Instructions to follow: In the data below, find every line that has the string "image", and copy it.

[Stored data entries]
◇ ◇ ◇ ◇
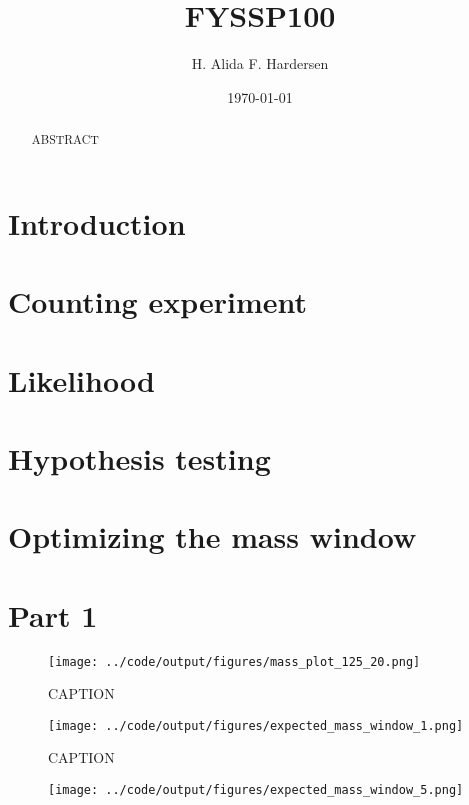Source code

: \documentclass[10pt, aps, twocolumn, a4paper, nofootinbib]{revtex4}
\begin{document}
\title{FYSSP100}
\author{H. Alida F. Hardersen}
\date{\today}

\begin{abstract}
    \centering ABSTRACT
\end{abstract}
\maketitle

\section{Introduction}

\section{Counting experiment}
\section{Likelihood}
\section{Hypothesis testing}


\section{Optimizing the mass window}


\section{Part 1}

\begin{figure}
\texttt{[image: ../code/output/figures/mass\_plot\_125\_20.png]}
\caption{CAPTION\label{fig:mass_plot_125}}
\end{figure}

\begin{figure}
\texttt{[image: ../code/output/figures/expected\_mass\_window\_1.png]}
\caption{CAPTION\label{fig:mass_window_1}}
\end{figure}

\begin{figure}
\texttt{[image: ../code/output/figures/expected\_mass\_window\_5.png]}
\caption{\label{fig:mass_window_5}}
\end{figure}
\end{document}
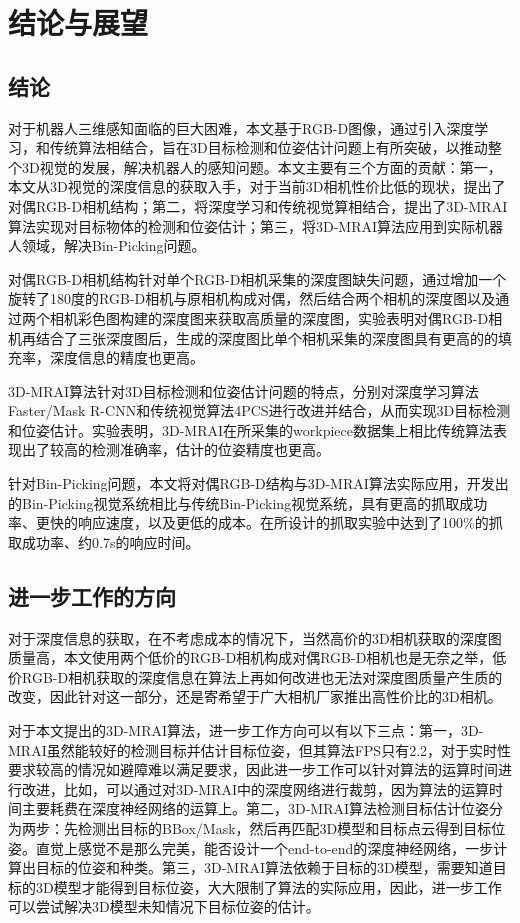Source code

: \chapter{结论与展望}
\label{conclusion}
\section{结论}
对于机器人三维感知面临的巨大困难，本文基于RGB-D图像，通过引入深度学习，和传统算法相结合，旨在3D目标检测和位姿估计问题上有所突破，以推动整个3D视觉的发展，解决机器人的感知问题。本文主要有三个方面的贡献：第一，本文从3D视觉的深度信息的获取入手，对于当前3D相机性价比低的现状，提出了对偶RGB-D相机结构；第二，将深度学习和传统视觉算相结合，提出了3D-MRAI算法实现对目标物体的检测和位姿估计；第三，将3D-MRAI算法应用到实际机器人领域，解决Bin-Picking问题。

对偶RGB-D相机结构针对单个RGB-D相机采集的深度图缺失问题，通过增加一个旋转了180度的RGB-D相机与原相机构成对偶，然后结合两个相机的深度图以及通过两个相机彩色图构建的深度图来获取高质量的深度图，实验表明对偶RGB-D相机再结合了三张深度图后，生成的深度图比单个相机采集的深度图具有更高的的填充率，深度信息的精度也更高。

3D-MRAI算法针对3D目标检测和位姿估计问题的特点，分别对深度学习算法Faster/Mask R-CNN和传统视觉算法4PCS进行改进并结合，从而实现3D目标检测和位姿估计。实验表明，3D-MRAI在所采集的workpiece数据集上相比传统算法表现出了较高的检测准确率，估计的位姿精度也更高。

针对Bin-Picking问题，本文将对偶RGB-D结构与3D-MRAI算法实际应用，开发出的Bin-Picking视觉系统相比与传统Bin-Picking视觉系统，具有更高的抓取成功率、更快的响应速度，以及更低的成本。在所设计的抓取实验中达到了100\%的抓取成功率、约0.7s的响应时间。

\section{进一步工作的方向}
对于深度信息的获取，在不考虑成本的情况下，当然高价的3D相机获取的深度图质量高，本文使用两个低价的RGB-D相机构成对偶RGB-D相机也是无奈之举，低价RGB-D相机获取的深度信息在算法上再如何改进也无法对深度图质量产生质的改变，因此针对这一部分，还是寄希望于广大相机厂家推出高性价比的3D相机。

对于本文提出的3D-MRAI算法，进一步工作方向可以有以下三点：第一，3D-MRAI虽然能较好的检测目标并估计目标位姿，但其算法FPS只有2.2，对于实时性要求较高的情况如避障难以满足要求，因此进一步工作可以针对算法的运算时间进行改进，比如，可以通过对3D-MRAI中的深度网络进行裁剪，因为算法的运算时间主要耗费在深度神经网络的运算上。第二，3D-MRAI算法检测目标估计位姿分为两步：先检测出目标的BBox/Mask，然后再匹配3D模型和目标点云得到目标位姿。直觉上感觉不是那么完美，能否设计一个end-to-end的深度神经网络，一步计算出目标的位姿和种类。第三，3D-MRAI算法依赖于目标的3D模型，需要知道目标的3D模型才能得到目标位姿，大大限制了算法的实际应用，因此，进一步工作可以尝试解决3D模型未知情况下目标位姿的估计。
◇ ◇ ◇ ◇
Your solution:
\texttt{[image: ../code/output/figures/mass\_plot\_125\_20.png]}
\texttt{[image: ../code/output/figures/expected\_mass\_window\_1.png]}
\texttt{[image: ../code/output/figures/expected\_mass\_window\_5.png]}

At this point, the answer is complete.